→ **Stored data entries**
"""
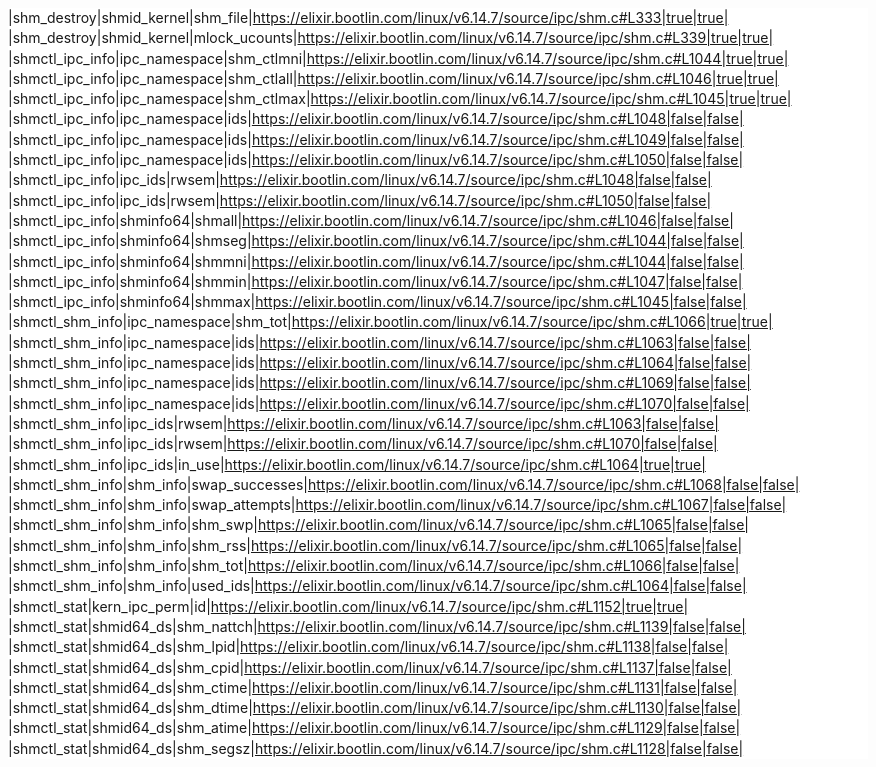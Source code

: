 |shm_destroy|shmid_kernel|shm_file|https://elixir.bootlin.com/linux/v6.14.7/source/ipc/shm.c#L333|true|true|
|shm_destroy|shmid_kernel|mlock_ucounts|https://elixir.bootlin.com/linux/v6.14.7/source/ipc/shm.c#L339|true|true|
|shmctl_ipc_info|ipc_namespace|shm_ctlmni|https://elixir.bootlin.com/linux/v6.14.7/source/ipc/shm.c#L1044|true|true|
|shmctl_ipc_info|ipc_namespace|shm_ctlall|https://elixir.bootlin.com/linux/v6.14.7/source/ipc/shm.c#L1046|true|true|
|shmctl_ipc_info|ipc_namespace|shm_ctlmax|https://elixir.bootlin.com/linux/v6.14.7/source/ipc/shm.c#L1045|true|true|
|shmctl_ipc_info|ipc_namespace|ids|https://elixir.bootlin.com/linux/v6.14.7/source/ipc/shm.c#L1048|false|false|
|shmctl_ipc_info|ipc_namespace|ids|https://elixir.bootlin.com/linux/v6.14.7/source/ipc/shm.c#L1049|false|false|
|shmctl_ipc_info|ipc_namespace|ids|https://elixir.bootlin.com/linux/v6.14.7/source/ipc/shm.c#L1050|false|false|
|shmctl_ipc_info|ipc_ids|rwsem|https://elixir.bootlin.com/linux/v6.14.7/source/ipc/shm.c#L1048|false|false|
|shmctl_ipc_info|ipc_ids|rwsem|https://elixir.bootlin.com/linux/v6.14.7/source/ipc/shm.c#L1050|false|false|
|shmctl_ipc_info|shminfo64|shmall|https://elixir.bootlin.com/linux/v6.14.7/source/ipc/shm.c#L1046|false|false|
|shmctl_ipc_info|shminfo64|shmseg|https://elixir.bootlin.com/linux/v6.14.7/source/ipc/shm.c#L1044|false|false|
|shmctl_ipc_info|shminfo64|shmmni|https://elixir.bootlin.com/linux/v6.14.7/source/ipc/shm.c#L1044|false|false|
|shmctl_ipc_info|shminfo64|shmmin|https://elixir.bootlin.com/linux/v6.14.7/source/ipc/shm.c#L1047|false|false|
|shmctl_ipc_info|shminfo64|shmmax|https://elixir.bootlin.com/linux/v6.14.7/source/ipc/shm.c#L1045|false|false|
|shmctl_shm_info|ipc_namespace|shm_tot|https://elixir.bootlin.com/linux/v6.14.7/source/ipc/shm.c#L1066|true|true|
|shmctl_shm_info|ipc_namespace|ids|https://elixir.bootlin.com/linux/v6.14.7/source/ipc/shm.c#L1063|false|false|
|shmctl_shm_info|ipc_namespace|ids|https://elixir.bootlin.com/linux/v6.14.7/source/ipc/shm.c#L1064|false|false|
|shmctl_shm_info|ipc_namespace|ids|https://elixir.bootlin.com/linux/v6.14.7/source/ipc/shm.c#L1069|false|false|
|shmctl_shm_info|ipc_namespace|ids|https://elixir.bootlin.com/linux/v6.14.7/source/ipc/shm.c#L1070|false|false|
|shmctl_shm_info|ipc_ids|rwsem|https://elixir.bootlin.com/linux/v6.14.7/source/ipc/shm.c#L1063|false|false|
|shmctl_shm_info|ipc_ids|rwsem|https://elixir.bootlin.com/linux/v6.14.7/source/ipc/shm.c#L1070|false|false|
|shmctl_shm_info|ipc_ids|in_use|https://elixir.bootlin.com/linux/v6.14.7/source/ipc/shm.c#L1064|true|true|
|shmctl_shm_info|shm_info|swap_successes|https://elixir.bootlin.com/linux/v6.14.7/source/ipc/shm.c#L1068|false|false|
|shmctl_shm_info|shm_info|swap_attempts|https://elixir.bootlin.com/linux/v6.14.7/source/ipc/shm.c#L1067|false|false|
|shmctl_shm_info|shm_info|shm_swp|https://elixir.bootlin.com/linux/v6.14.7/source/ipc/shm.c#L1065|false|false|
|shmctl_shm_info|shm_info|shm_rss|https://elixir.bootlin.com/linux/v6.14.7/source/ipc/shm.c#L1065|false|false|
|shmctl_shm_info|shm_info|shm_tot|https://elixir.bootlin.com/linux/v6.14.7/source/ipc/shm.c#L1066|false|false|
|shmctl_shm_info|shm_info|used_ids|https://elixir.bootlin.com/linux/v6.14.7/source/ipc/shm.c#L1064|false|false|
|shmctl_stat|kern_ipc_perm|id|https://elixir.bootlin.com/linux/v6.14.7/source/ipc/shm.c#L1152|true|true|
|shmctl_stat|shmid64_ds|shm_nattch|https://elixir.bootlin.com/linux/v6.14.7/source/ipc/shm.c#L1139|false|false|
|shmctl_stat|shmid64_ds|shm_lpid|https://elixir.bootlin.com/linux/v6.14.7/source/ipc/shm.c#L1138|false|false|
|shmctl_stat|shmid64_ds|shm_cpid|https://elixir.bootlin.com/linux/v6.14.7/source/ipc/shm.c#L1137|false|false|
|shmctl_stat|shmid64_ds|shm_ctime|https://elixir.bootlin.com/linux/v6.14.7/source/ipc/shm.c#L1131|false|false|
|shmctl_stat|shmid64_ds|shm_dtime|https://elixir.bootlin.com/linux/v6.14.7/source/ipc/shm.c#L1130|false|false|
|shmctl_stat|shmid64_ds|shm_atime|https://elixir.bootlin.com/linux/v6.14.7/source/ipc/shm.c#L1129|false|false|
|shmctl_stat|shmid64_ds|shm_segsz|https://elixir.bootlin.com/linux/v6.14.7/source/ipc/shm.c#L1128|false|false|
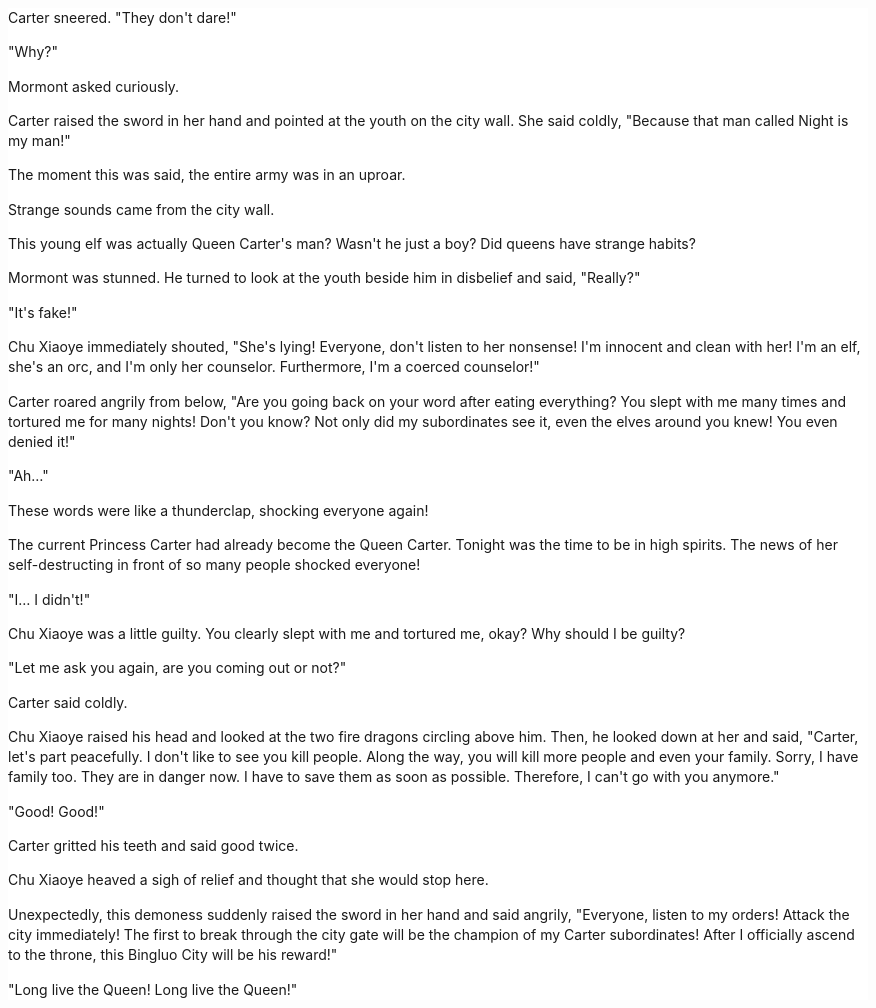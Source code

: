 Carter sneered. "They don't dare\!"

"Why?"

Mormont asked curiously.

Carter raised the sword in her hand and pointed at the youth on the city wall. She said coldly, "Because that man called Night is my man\!"

The moment this was said, the entire army was in an uproar.

Strange sounds came from the city wall.

This young elf was actually Queen Carter's man? Wasn't he just a boy? Did queens have strange habits?

Mormont was stunned. He turned to look at the youth beside him in disbelief and said, "Really?"

"It's fake\!"

Chu Xiaoye immediately shouted, "She's lying\! Everyone, don't listen to her nonsense\! I'm innocent and clean with her\! I'm an elf, she's an orc, and I'm only her counselor. Furthermore, I'm a coerced counselor\!"

Carter roared angrily from below, "Are you going back on your word after eating everything? You slept with me many times and tortured me for many nights\! Don't you know? Not only did my subordinates see it, even the elves around you knew\! You even denied it\!"

"Ah…"

These words were like a thunderclap, shocking everyone again\!

The current Princess Carter had already become the Queen Carter. Tonight was the time to be in high spirits. The news of her self-destructing in front of so many people shocked everyone\!

"I… I didn't\!"

Chu Xiaoye was a little guilty. You clearly slept with me and tortured me, okay? Why should I be guilty?

"Let me ask you again, are you coming out or not?"

Carter said coldly.

Chu Xiaoye raised his head and looked at the two fire dragons circling above him. Then, he looked down at her and said, "Carter, let's part peacefully. I don't like to see you kill people. Along the way, you will kill more people and even your family. Sorry, I have family too. They are in danger now. I have to save them as soon as possible. Therefore, I can't go with you anymore."

"Good\! Good\!"

Carter gritted his teeth and said good twice.

Chu Xiaoye heaved a sigh of relief and thought that she would stop here.

Unexpectedly, this demoness suddenly raised the sword in her hand and said angrily, "Everyone, listen to my orders\! Attack the city immediately\! The first to break through the city gate will be the champion of my Carter subordinates\! After I officially ascend to the throne, this Bingluo City will be his reward\!"

"Long live the Queen\! Long live the Queen\!"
"""
→ **Problem description**
In the entries above, identify each line that includes the string "tortured", then copy it.

→ **Written solution**
Carter roared angrily from below, "Are you going back on your word after eating everything? You slept with me many times and tortured me for many nights\! Don't you know? Not only did my subordinates see it, even the elves around you knew\! You even denied it\!"
Chu Xiaoye was a little guilty. You clearly slept with me and tortured me, okay? Why should I be guilty?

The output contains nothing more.